===== GIVEN DATA =====
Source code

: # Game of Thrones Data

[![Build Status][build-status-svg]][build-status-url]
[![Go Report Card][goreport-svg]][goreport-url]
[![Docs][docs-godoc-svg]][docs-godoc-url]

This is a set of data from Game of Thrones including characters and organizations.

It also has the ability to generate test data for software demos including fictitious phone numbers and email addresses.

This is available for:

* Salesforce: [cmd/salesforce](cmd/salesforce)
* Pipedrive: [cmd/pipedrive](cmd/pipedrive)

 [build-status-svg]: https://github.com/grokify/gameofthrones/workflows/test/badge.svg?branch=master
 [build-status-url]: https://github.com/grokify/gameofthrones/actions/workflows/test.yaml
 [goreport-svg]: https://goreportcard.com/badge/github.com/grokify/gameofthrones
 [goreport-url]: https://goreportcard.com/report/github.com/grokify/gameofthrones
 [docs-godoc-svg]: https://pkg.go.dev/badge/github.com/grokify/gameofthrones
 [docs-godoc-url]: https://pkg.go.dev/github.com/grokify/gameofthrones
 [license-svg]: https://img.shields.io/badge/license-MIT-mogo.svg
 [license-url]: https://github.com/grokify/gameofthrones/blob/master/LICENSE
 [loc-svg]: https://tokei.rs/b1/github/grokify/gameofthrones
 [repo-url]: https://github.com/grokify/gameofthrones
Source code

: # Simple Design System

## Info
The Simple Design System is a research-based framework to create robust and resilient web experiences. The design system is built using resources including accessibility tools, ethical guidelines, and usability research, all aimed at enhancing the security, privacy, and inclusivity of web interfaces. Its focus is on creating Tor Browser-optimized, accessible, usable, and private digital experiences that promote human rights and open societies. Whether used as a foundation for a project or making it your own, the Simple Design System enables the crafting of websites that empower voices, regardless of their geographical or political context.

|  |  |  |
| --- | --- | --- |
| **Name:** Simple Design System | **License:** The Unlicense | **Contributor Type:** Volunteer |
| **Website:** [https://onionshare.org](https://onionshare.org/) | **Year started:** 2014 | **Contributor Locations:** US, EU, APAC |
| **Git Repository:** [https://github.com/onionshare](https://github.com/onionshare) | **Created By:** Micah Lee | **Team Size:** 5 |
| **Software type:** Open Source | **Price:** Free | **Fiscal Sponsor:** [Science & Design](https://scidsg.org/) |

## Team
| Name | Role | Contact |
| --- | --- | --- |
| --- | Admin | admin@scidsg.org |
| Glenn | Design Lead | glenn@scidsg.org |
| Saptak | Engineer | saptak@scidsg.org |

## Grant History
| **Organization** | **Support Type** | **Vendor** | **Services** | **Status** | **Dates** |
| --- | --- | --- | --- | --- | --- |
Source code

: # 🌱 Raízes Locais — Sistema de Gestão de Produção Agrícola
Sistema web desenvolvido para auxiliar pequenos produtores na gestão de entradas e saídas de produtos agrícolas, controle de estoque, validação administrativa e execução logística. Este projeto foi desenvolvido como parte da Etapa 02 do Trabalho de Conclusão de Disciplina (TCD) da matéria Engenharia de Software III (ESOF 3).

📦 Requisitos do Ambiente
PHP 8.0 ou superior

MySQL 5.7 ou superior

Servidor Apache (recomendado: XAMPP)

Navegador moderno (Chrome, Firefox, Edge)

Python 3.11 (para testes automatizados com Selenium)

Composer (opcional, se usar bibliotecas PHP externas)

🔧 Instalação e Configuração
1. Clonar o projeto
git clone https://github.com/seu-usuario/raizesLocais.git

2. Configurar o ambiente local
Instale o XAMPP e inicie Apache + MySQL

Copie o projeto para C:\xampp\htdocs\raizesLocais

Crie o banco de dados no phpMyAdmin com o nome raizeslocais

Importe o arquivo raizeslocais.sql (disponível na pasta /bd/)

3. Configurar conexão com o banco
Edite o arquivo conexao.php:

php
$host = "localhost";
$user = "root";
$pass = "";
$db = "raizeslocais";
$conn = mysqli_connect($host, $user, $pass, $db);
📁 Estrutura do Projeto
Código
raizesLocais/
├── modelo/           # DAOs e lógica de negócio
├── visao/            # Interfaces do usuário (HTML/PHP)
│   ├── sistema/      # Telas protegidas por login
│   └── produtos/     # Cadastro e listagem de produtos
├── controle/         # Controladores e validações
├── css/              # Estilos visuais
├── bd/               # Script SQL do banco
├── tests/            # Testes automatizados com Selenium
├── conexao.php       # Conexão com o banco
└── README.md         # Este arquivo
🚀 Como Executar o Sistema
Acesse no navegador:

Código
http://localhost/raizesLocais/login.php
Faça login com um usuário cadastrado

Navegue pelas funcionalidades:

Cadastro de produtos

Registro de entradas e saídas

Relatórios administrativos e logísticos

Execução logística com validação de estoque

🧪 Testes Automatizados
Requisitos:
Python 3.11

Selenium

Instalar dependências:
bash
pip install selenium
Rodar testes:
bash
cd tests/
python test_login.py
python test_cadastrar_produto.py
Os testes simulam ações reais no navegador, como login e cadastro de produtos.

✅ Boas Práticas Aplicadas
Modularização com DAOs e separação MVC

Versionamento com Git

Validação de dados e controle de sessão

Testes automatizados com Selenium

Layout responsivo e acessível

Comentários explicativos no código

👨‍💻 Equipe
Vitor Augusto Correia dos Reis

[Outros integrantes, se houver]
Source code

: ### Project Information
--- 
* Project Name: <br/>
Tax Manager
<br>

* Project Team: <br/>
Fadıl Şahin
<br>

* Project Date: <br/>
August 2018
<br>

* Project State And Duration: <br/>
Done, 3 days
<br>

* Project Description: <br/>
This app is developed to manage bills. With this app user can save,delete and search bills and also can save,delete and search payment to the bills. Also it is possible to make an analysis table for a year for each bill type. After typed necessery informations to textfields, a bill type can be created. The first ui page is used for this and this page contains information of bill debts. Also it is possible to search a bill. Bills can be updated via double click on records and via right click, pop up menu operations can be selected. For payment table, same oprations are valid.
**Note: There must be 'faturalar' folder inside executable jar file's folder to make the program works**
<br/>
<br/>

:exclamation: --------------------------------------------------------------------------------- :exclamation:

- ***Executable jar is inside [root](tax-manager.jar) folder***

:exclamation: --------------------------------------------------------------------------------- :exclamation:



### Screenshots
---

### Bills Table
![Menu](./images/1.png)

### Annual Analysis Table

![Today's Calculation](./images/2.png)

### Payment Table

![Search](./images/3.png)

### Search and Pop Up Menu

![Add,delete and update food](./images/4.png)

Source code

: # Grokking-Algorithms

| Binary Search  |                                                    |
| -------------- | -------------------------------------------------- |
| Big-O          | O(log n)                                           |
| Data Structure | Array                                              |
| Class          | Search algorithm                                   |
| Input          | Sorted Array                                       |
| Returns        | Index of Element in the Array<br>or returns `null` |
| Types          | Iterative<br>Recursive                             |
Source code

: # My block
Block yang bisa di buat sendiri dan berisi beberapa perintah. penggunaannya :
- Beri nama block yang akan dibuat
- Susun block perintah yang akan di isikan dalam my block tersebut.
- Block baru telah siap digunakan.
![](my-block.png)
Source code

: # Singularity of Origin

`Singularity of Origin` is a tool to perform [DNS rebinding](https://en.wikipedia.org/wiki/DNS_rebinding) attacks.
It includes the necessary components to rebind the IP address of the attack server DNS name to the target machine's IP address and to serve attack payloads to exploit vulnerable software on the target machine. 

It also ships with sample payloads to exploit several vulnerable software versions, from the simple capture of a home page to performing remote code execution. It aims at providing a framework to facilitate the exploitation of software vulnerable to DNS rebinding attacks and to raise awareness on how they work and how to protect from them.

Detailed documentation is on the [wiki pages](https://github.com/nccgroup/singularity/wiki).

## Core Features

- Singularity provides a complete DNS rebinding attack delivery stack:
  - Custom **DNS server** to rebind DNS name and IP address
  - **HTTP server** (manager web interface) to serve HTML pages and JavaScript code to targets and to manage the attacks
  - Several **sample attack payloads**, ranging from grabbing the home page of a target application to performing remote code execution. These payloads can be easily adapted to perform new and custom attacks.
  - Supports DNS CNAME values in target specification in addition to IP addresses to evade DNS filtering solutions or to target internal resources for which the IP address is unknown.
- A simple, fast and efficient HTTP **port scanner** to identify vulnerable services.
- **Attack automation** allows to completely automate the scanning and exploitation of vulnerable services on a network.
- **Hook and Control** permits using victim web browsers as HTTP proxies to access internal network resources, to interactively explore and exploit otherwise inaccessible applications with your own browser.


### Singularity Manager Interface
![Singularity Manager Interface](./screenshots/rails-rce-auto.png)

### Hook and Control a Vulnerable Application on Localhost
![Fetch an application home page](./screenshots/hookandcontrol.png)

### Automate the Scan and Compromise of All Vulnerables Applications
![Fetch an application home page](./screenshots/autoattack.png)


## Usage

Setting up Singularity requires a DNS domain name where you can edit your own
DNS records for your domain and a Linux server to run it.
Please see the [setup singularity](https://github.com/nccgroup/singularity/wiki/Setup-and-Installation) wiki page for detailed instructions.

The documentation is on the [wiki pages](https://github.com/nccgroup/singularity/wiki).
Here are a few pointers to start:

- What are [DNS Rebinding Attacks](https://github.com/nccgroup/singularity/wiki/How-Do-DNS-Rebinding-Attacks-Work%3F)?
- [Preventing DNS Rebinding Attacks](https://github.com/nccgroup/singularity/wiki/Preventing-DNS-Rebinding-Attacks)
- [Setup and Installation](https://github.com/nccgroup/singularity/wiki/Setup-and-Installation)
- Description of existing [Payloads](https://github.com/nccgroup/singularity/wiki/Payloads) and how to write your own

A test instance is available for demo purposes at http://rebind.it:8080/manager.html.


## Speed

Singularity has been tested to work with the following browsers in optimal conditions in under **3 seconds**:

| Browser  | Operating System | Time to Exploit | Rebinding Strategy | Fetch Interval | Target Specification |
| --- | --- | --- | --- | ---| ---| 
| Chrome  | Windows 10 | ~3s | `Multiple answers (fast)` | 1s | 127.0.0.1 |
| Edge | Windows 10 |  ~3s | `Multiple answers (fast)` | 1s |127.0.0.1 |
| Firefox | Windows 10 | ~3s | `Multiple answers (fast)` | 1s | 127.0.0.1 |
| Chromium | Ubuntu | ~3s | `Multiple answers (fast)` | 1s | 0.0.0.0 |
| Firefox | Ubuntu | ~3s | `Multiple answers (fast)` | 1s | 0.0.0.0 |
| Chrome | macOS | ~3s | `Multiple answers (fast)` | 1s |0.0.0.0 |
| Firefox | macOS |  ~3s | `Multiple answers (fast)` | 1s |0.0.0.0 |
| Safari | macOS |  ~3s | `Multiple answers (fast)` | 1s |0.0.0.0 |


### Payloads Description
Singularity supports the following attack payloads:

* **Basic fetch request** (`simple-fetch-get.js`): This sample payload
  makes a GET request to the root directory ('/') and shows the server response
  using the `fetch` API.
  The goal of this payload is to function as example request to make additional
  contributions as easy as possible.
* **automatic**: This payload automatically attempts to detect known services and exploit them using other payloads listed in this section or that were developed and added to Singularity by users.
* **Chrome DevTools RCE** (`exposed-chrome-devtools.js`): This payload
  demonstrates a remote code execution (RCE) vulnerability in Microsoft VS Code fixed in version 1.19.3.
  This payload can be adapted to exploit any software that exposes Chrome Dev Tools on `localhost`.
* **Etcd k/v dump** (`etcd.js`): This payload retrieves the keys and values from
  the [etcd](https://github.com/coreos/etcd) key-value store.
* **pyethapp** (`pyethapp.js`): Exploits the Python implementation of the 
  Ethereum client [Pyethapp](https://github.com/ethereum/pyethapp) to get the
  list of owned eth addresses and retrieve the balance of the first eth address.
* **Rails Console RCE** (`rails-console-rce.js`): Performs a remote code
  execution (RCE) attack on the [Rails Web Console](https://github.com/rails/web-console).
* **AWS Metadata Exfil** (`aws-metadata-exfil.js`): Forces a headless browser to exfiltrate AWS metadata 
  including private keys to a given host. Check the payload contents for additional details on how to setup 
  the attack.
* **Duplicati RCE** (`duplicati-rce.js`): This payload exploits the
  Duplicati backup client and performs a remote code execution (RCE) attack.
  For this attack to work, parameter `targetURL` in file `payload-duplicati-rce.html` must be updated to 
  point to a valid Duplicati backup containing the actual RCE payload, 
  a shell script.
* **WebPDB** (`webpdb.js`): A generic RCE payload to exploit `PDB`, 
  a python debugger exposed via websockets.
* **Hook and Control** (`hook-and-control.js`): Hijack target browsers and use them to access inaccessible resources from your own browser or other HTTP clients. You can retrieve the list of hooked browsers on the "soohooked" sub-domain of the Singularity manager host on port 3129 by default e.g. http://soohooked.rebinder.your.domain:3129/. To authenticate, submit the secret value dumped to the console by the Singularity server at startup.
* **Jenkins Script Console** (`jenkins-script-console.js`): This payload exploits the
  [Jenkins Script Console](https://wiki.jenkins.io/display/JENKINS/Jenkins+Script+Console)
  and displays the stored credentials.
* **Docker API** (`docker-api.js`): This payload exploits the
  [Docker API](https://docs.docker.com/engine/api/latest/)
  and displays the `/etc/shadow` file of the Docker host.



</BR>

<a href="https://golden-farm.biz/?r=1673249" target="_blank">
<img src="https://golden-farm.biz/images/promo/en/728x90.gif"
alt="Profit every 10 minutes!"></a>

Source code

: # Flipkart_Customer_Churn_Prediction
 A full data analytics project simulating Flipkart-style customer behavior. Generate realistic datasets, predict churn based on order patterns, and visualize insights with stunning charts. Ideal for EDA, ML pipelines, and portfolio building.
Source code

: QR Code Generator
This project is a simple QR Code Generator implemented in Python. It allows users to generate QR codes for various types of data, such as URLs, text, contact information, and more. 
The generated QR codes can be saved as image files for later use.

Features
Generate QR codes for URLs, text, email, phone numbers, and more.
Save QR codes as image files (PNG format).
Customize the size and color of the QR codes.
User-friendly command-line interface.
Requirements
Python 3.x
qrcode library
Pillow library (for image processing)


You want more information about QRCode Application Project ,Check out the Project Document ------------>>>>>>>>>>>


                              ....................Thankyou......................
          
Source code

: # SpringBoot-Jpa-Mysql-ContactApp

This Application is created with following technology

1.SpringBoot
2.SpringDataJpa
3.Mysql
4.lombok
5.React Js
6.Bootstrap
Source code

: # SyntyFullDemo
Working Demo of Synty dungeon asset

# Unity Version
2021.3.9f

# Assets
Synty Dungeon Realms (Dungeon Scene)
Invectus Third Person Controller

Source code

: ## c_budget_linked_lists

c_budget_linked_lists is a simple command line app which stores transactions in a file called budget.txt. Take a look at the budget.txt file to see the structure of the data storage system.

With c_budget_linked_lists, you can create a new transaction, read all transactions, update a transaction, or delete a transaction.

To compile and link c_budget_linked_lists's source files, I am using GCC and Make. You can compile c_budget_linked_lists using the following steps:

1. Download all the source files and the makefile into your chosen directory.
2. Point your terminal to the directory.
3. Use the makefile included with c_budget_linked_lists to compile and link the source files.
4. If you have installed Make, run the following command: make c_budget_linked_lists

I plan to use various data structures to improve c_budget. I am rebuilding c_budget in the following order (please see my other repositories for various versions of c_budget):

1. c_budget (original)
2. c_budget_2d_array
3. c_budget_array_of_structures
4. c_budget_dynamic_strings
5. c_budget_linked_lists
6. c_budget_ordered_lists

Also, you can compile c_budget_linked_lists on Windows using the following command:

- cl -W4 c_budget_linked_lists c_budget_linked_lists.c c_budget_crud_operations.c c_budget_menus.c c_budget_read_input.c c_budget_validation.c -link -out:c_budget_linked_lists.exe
=====
> THE PROBLEM
Taking the entries above, print exactly the lines starting at the line with "### Search and Pop Up Menu" and ending at the line with "It also ships", both included.

> SOLVED EXERCISE
### Search and Pop Up Menu

![Add,delete and update food](./images/4.png)

Source code

: # Grokking-Algorithms

| Binary Search  |                                                    |
| -------------- | -------------------------------------------------- |
| Big-O          | O(log n)                                           |
| Data Structure | Array                                              |
| Class          | Search algorithm                                   |
| Input          | Sorted Array                                       |
| Returns        | Index of Element in the Array<br>or returns `null` |
| Types          | Iterative<br>Recursive                             |
Source code

: # My block
Block yang bisa di buat sendiri dan berisi beberapa perintah. penggunaannya :
- Beri nama block yang akan dibuat
- Susun block perintah yang akan di isikan dalam my block tersebut.
- Block baru telah siap digunakan.
![](my-block.png)
Source code

: # Singularity of Origin

`Singularity of Origin` is a tool to perform [DNS rebinding](https://en.wikipedia.org/wiki/DNS_rebinding) attacks.
It includes the necessary components to rebind the IP address of the attack server DNS name to the target machine's IP address and to serve attack payloads to exploit vulnerable software on the target machine. 

It also ships with sample payloads to exploit several vulnerable software versions, from the simple capture of a home page to performing remote code execution. It aims at providing a framework to facilitate the exploitation of software vulnerable to DNS rebinding attacks and to raise awareness on how they work and how to protect from them.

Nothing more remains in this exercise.